[What is required]: Transcribe the entries below with complete accuracy, excluding the pictures.

[Task data]:

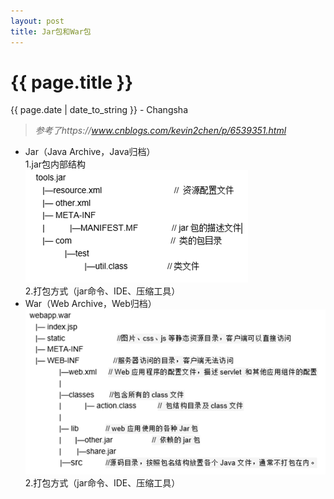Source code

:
 ```yaml
---
layout: post  
title: Jar包和War包  
---
```


{{ page.title }}
================

<p class="meta">{{ page.date | date_to_string }} - Changsha</p> 

> _参考了https://www.cnblogs.com/kevin2chen/p/6539351.html_

+ Jar（Java Archive，Java归档）  
1.jar包内部结构  
![avatar](/images/posts/2019-03-04/jar.png)  
2.打包方式（jar命令、IDE、压缩工具）
+ War（Web Archive，Web归档）  
![avatar](/images/posts/2019-03-04/war.png)  
2.打包方式（jar命令、IDE、压缩工具）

[Task output]:
Source code

:
 ```yaml
---
layout: post  
title: Jar包和War包  
---
```


{{ page.title }}
================

<p class="meta">{{ page.date | date_to_string }} - Changsha</p> 

> _参考了https://www.cnblogs.com/kevin2chen/p/6539351.html_

+ Jar（Java Archive，Java归档）  
1.jar包内部结构  
![avatar](/images/posts/2019-03-04/jar.png)  
2.打包方式（jar命令、IDE、压缩工具）
+ War（Web Archive，Web归档）  
![avatar](/images/posts/2019-03-04/war.png)  
2.打包方式（jar命令、IDE、压缩工具）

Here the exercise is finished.